Il caso Rocchi-Gervasoni continua a scuotere il calcio italiano e apre scenari potenzialmente molto gravi sul piano penale e sportivo. Come emerso durante il collegamento su DAZN, l’avvocato Mattia Grassani ha fatto chiarezza sulle possibili conseguenze legate all’ipotesi di frode sportiva. DAZN evidenzia come il legale abbia sottolineato la gravità del reato: «La frode sportiva è un reato previsto dalla legge che punisce chi tenta di alterare le competizioni sportive in qualunque forma».
Entrando nel merito, DAZN riporta come Grassani abbia spiegato che l’accusa contestata a Rocchi e Gervasoni sia in concorso, con pene molto severe: «Di base da 2 a 6 anni, ma si può arrivare fino a 9 anni». Una situazione che, allo stato attuale, riguarda esclusivamente i due dirigenti arbitrali. DAZN sottolinea infatti come non risultino coinvolti club o tesserati, rendendo prematuro qualsiasi scenario sanzionatorio nei confronti delle società.

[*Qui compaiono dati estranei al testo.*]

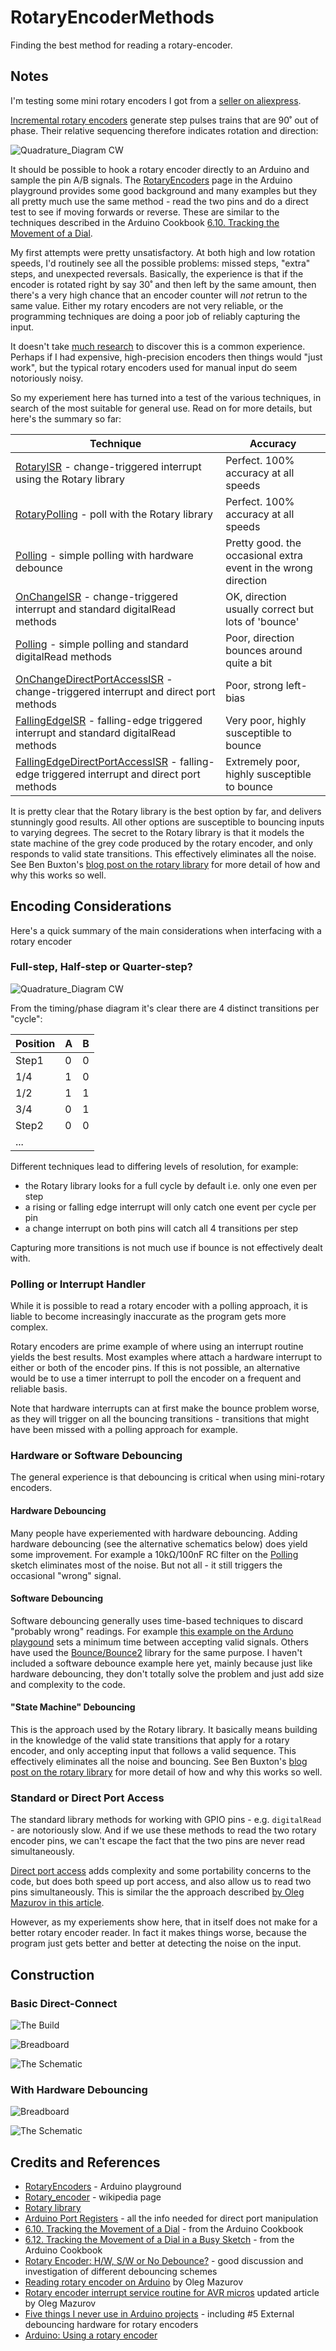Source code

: # RotaryEncoderMethods

Finding the best method for reading a rotary-encoder.

## Notes

I'm testing some mini rotary encoders I got from a
[seller on aliexpress](http://www.aliexpress.com/item/10-pcs-Handle-Length-15MM-EC12-E12-Audio-Encoder-360-Degree-Rotary-Encoder-Tripod/32308666522.html).

[Incremental rotary encoders](https://en.wikipedia.org/wiki/Rotary_encoder#Incremental_rotary_encoder)
generate step pulses trains that are 90˚ out of phase. Their relative sequencing therefore indicates rotation and direction:

![Quadrature_Diagram CW](https://upload.wikimedia.org/wikipedia/en/6/68/Quadrature_Diagram.svg)

It should be possible to hook a rotary encoder directly to an Arduino and sample the pin A/B signals.
The [RotaryEncoders](http://playground.arduino.cc/Main/RotaryEncoders)
page in the Arduino playground provides some good background and many examples
but they all pretty much use the same method - read the two pins and do a direct test to see if moving forwards or reverse.
These are similar to the techniques described in the Arduino Cookbook
[6.10. Tracking the Movement of a Dial](http://www.amazon.com/gp/product/1449313876/ref=as_li_tl?ie=UTF8&camp=1789&creative=390957&creativeASIN=1449313876&linkCode=as2&tag=itsaprli-20&linkId=5F6YF3D5RCEZYXUU).

My first attempts were pretty unsatisfactory.
At both high and low rotation speeds, I'd routinely see all the possible problems: missed steps, "extra" steps, and unexpected reversals.
Basically, the experience is that if the encoder is rotated right by say 30˚ and then left by the same amount, then there's a very high chance
that an encoder counter will *not* retrun to the same value.
Either my rotary encoders are not very reliable, or the programming techniques are doing a poor job of reliably capturing the input.

It doesn't take [much research](https://hifiduino.wordpress.com/2010/10/20/rotaryencoder-hw-sw-no-debounce/) to discover this is a common experience.
Perhaps if I had expensive, high-precision encoders then things would "just work", but the typical rotary encoders used for manual
input do seem notoriously noisy.

So my experiement here has turned into a test of the various techniques, in search of the most suitable for general use.
Read on for more details, but here's the summary so far:

| Technique | Accuracy                                                                                                        |
|-----------|-----------------------------------------------------------------------------------------------------------------|
| [RotaryISR](./RotaryISR) - change-triggered interrupt using the Rotary library | Perfect. 100% accuracy at all speeds       |
| [RotaryPolling](./RotaryPolling) - poll with the Rotary library | Perfect. 100% accuracy at all speeds                      |
| [Polling](./Polling) - simple polling with hardware debounce | Pretty good. the occasional extra event in the wrong direction |
| [OnChangeISR](./OnChangeISR) - change-triggered interrupt and standard digitalRead methods | OK, direction usually correct but lots of 'bounce' |
| [Polling](./Polling) - simple polling and standard digitalRead methods | Poor, direction bounces around quite a bit |
| [OnChangeDirectPortAccessISR](./OnChangeDirectPortAccessISR) - change-triggered interrupt and direct port methods | Poor, strong left-bias |
| [FallingEdgeISR](./FallingEdgeISR) - falling-edge triggered interrupt and standard digitalRead methods | Very poor, highly susceptible to bounce |
| [FallingEdgeDirectPortAccessISR](./FallingEdgeDirectPortAccessISR) - falling-edge triggered interrupt and direct port methods | Extremely poor, highly susceptible to bounce |

It is pretty clear that the Rotary library is the best option by far, and delivers stunningly good results.
All other options are susceptible to bouncing inputs to varying degrees.
The secret to the Rotary library is that it models the state machine of the grey code produced by the rotary encoder,
and only responds to valid state transitions. This effectively eliminates all the noise.
See Ben Buxton's [blog post on the rotary library](http://www.buxtronix.net/2011/10/rotary-encoders-done-properly.html)
for more detail of how and why this works so well.

## Encoding Considerations

Here's a quick summary of the main considerations when interfacing with a rotary encoder

### Full-step, Half-step or Quarter-step?

![Quadrature_Diagram CW](https://upload.wikimedia.org/wikipedia/en/6/68/Quadrature_Diagram.svg)

From the timing/phase diagram it's clear there are 4 distinct transitions per "cycle":

| Position | A | B |
|----------|---|---|
| Step1    | 0 | 0 |
|  1/4     | 1 | 0 |
|  1/2     | 1 | 1 |
|  3/4     | 0 | 1 |
| Step2    | 0 | 0 |
| ...      |   |   |

Different techniques lead to differing levels of resolution, for example:
* the Rotary library looks for a full cycle by default i.e. only one even per step
* a rising or falling edge interrupt will only catch one event per cycle per pin
* a change interrupt on both pins will catch all 4 transitions per step

Capturing more transitions is not much use if bounce is not effectively dealt with.

### Polling or Interrupt Handler

While it is possible to read a rotary encoder with a polling approach, it is liable to become increasingly inaccurate as the program gets more complex.

Rotary encoders are prime example of where using an interrupt routine yields the best results.
Most examples where attach a hardware interrupt to either or both of the encoder pins.
If this is not possible, an alternative would be to use a timer interrupt to
poll the encoder on a frequent and reliable basis.

Note that hardware interrupts can at first make the bounce problem worse, as they will trigger on all the bouncing transitions -
transitions that might have been missed with a polling approach for example.

### Hardware or Software Debouncing

The general experience is that debouncing is critical when using mini-rotary encoders.

#### Hardware Debouncing
Many people have experiemented with hardware debouncing.
Adding hardware debouncing (see the alternative schematics below) does yield some improvement.
For example a 10kΩ/100nF RC filter on the [Polling](./Polling) sketch eliminates most of the noise. But not all -
it still triggers the occasional "wrong" signal.

#### Software Debouncing

Software debouncing generally uses time-based techniques to discard "probably wrong" readings.
For example
[this example on the Arduno playgound](http://playground.arduino.cc/Main/RotaryEncoders#Example16)
sets a minimum time between accepting valid signals.
Others have used the [Bounce/Bounce2](https://github.com/thomasfredericks/Bounce2) library for the same purpose.
I haven't included a software debounce example here yet, mainly because just like hardware debouncing, they don't totally solve the problem
and just add size and complexity to the code.

#### "State Machine" Debouncing

This is the approach used by the Rotary library.
It basically means building in the knowledge of the valid state transitions that apply for a rotary encoder, and only accepting
input that follows a valid sequence. This effectively eliminates all the noise and bouncing.
See Ben Buxton's [blog post on the rotary library](http://www.buxtronix.net/2011/10/rotary-encoders-done-properly.html)
for more detail of how and why this works so well.

### Standard or Direct Port Access

The standard library methods for working with GPIO pins - e.g. `digitalRead` - are notoriously slow.
And if we use these methods to read the two rotary encoder pins, we can't escape the fact that the two pins are never read simultaneously.

[Direct port access](https://www.arduino.cc/en/Reference/PortManipulation) adds complexity and some portability concerns to the code,
but does both speed up port access, and also allow us to read two pins simultaneously. This is similar the the approach described
[by Oleg Mazurov in this article](https://www.circuitsathome.com/mcu/rotary-encoder-interrupt-service-routine-for-avr-micros).

However, as my experiements show here, that in itself does not make for a better rotary encoder reader.
In fact it makes things worse, because the program just gets better and better at detecting the noise on the input.

## Construction

### Basic Direct-Connect

![The Build](./assets/RotaryEncoderMethods_build.jpg?raw=true)

![Breadboard](./assets/RotaryEncoderMethods_bb.jpg?raw=true)

![The Schematic](./assets/RotaryEncoderMethods_schematic.jpg?raw=true)


### With Hardware Debouncing

![Breadboard](./assets/RotaryEncoderMethods_hw_debounce_bb.jpg?raw=true)

![The Schematic](./assets/RotaryEncoderMethods_hw_debounce_schematic.jpg?raw=true)


## Credits and References
* [RotaryEncoders](http://playground.arduino.cc/Main/RotaryEncoders) - Arduino playground
* [Rotary_encoder](https://en.wikipedia.org/wiki/Rotary_encoder) - wikipedia page
* [Rotary library](https://github.com/brianlow/Rotary)
* [Arduino Port Registers](https://www.arduino.cc/en/Reference/PortManipulation) - all the info needed for direct port manipulation
* [6.10. Tracking the Movement of a Dial](http://www.amazon.com/gp/product/1449313876/ref=as_li_tl?ie=UTF8&camp=1789&creative=390957&creativeASIN=1449313876&linkCode=as2&tag=itsaprli-20&linkId=5F6YF3D5RCEZYXUU) - from the Arduino Cookbook
* [6.12. Tracking the Movement of a Dial in a Busy Sketch](http://www.amazon.com/gp/product/1449313876/ref=as_li_tl?ie=UTF8&camp=1789&creative=390957&creativeASIN=1449313876&linkCode=as2&tag=itsaprli-20&linkId=5F6YF3D5RCEZYXUU) - from the Arduino Cookbook
* [Rotary Encoder: H/W, S/W or No Debounce?](https://hifiduino.wordpress.com/2010/10/20/rotaryencoder-hw-sw-no-debounce/) - good discussion and investigation of different debouncing schemes
* [Reading rotary encoder on Arduino](https://www.circuitsathome.com/mcu/programming/reading-rotary-encoder-on-arduino) by Oleg Mazurov
* [Rotary encoder interrupt service routine for AVR micros](https://www.circuitsathome.com/mcu/rotary-encoder-interrupt-service-routine-for-avr-micros) updated article by Oleg Mazurov
* [Five things I never use in Arduino projects](https://miscsolutions.wordpress.com/2011/10/16/five-things-i-never-use-in-arduino-projects/) - including #5 External debouncing hardware for rotary encoders
* [Arduino: Using a rotary encoder](http://practicalusage.com/?p=267)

Diverso il discorso sul piano sportivo. DAZN evidenzia come, qualora emergessero responsabilità, le conseguenze sarebbero pesantissime: «Per i tesserati il minimo è 4 anni di squalifica, per i club almeno 3 punti di penalizzazione». Nei casi più gravi, come precisato su DAZN, si potrebbe arrivare addirittura alla retrocessione all’ultimo posto in classifica se venisse accertato un coinvolgimento diretto dei vertici societari.
Grassani ha poi chiarito anche il tema della giustizia sportiva e dei tempi. DAZN riporta come il fascicolo federale dovrà essere chiuso entro 60 giorni, prorogabili a 90, confermando la rapidità dell’iter rispetto alla giustizia ordinaria. Inoltre, è stata esclusa l’ipotesi di uno spostamento dell’inchiesta per presunti conflitti di interesse: «Non rappresenta un’ipotesi tecnicamente percorribile», ha spiegato il legale, come evidenziato da DAZN.
Sul fronte delle eventuali sanzioni, DAZN sottolinea un passaggio chiave: «In forza del principio di affettività, le penalizzazioni verrebbero scontate nel campionato in corso o al massimo in quello successivo». Un elemento che potrebbe avere un impatto immediato sulla classifica, qualora venissero accertate responsabilità.
Infine, il paragone con Calciopoli. DAZN riporta il riferimento di Grassani al 2006: «Ci sono modalità comuni», con un sistema che potrebbe aver influenzato le designazioni arbitrali. Un confronto che, pur con le dovute differenze, riporta alla luce uno dei momenti più bui del calcio italiano.